ABOUT THIS TASK >> Up to and including the line with "logOutputEncoding = ISO-8859-1", restate the records below word for word, beginning with their first line.

Segment Start: DATA UNDER STUDY

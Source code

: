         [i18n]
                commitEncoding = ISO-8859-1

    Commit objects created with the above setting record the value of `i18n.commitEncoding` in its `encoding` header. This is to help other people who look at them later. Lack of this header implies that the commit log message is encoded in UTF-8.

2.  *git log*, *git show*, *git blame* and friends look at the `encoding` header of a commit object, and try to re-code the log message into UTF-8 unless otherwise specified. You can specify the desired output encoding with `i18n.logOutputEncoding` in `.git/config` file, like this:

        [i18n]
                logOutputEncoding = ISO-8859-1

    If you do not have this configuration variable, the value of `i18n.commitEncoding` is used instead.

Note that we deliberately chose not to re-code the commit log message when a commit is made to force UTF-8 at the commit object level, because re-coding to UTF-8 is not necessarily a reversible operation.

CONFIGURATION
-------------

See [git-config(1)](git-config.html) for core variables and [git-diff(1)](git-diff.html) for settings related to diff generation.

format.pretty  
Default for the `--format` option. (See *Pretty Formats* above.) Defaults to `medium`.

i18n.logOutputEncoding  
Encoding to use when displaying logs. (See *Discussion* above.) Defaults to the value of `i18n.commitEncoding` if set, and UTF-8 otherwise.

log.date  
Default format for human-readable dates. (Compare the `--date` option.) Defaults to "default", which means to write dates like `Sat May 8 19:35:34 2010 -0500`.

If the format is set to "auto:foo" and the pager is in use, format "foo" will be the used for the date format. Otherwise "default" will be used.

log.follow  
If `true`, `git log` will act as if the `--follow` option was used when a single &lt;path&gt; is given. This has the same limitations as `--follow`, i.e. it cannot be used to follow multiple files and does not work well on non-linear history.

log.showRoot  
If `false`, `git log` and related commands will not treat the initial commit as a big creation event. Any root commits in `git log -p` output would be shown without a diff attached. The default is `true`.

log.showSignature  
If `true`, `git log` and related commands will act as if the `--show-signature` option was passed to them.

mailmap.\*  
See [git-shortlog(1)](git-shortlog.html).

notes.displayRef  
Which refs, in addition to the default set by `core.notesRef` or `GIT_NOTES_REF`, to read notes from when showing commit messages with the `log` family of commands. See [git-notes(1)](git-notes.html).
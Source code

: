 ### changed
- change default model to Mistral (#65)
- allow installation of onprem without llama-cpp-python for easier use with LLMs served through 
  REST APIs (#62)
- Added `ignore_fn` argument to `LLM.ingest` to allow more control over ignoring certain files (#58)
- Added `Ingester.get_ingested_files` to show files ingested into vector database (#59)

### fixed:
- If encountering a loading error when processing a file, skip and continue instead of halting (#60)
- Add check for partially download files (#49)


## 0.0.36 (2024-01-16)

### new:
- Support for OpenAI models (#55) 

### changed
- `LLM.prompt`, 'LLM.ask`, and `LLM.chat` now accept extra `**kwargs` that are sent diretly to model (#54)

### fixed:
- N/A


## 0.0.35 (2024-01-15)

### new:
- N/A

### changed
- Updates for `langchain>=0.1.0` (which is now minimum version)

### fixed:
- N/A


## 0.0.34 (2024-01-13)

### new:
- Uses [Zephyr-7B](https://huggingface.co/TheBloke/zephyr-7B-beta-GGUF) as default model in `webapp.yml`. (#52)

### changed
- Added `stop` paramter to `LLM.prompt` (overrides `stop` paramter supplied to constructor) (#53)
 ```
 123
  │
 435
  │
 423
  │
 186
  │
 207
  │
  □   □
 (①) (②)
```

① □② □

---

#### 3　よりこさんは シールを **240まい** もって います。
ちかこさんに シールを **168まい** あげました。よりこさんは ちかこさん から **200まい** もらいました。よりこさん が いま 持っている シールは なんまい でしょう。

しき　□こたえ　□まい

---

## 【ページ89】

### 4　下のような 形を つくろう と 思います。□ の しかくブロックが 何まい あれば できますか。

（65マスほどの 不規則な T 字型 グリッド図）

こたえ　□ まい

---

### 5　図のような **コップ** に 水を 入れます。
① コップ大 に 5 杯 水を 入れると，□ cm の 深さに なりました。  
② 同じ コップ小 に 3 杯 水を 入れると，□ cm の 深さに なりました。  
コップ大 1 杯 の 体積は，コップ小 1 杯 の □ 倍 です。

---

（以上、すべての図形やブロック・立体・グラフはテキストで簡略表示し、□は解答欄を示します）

Segment End: DATA UNDER STUDY

THE ANSWER >>
Source code

:         [i18n]
                commitEncoding = ISO-8859-1

    Commit objects created with the above setting record the value of `i18n.commitEncoding` in its `encoding` header. This is to help other people who look at them later. Lack of this header implies that the commit log message is encoded in UTF-8.

2.  *git log*, *git show*, *git blame* and friends look at the `encoding` header of a commit object, and try to re-code the log message into UTF-8 unless otherwise specified. You can specify the desired output encoding with `i18n.logOutputEncoding` in `.git/config` file, like this:

        [i18n]
                logOutputEncoding = ISO-8859-1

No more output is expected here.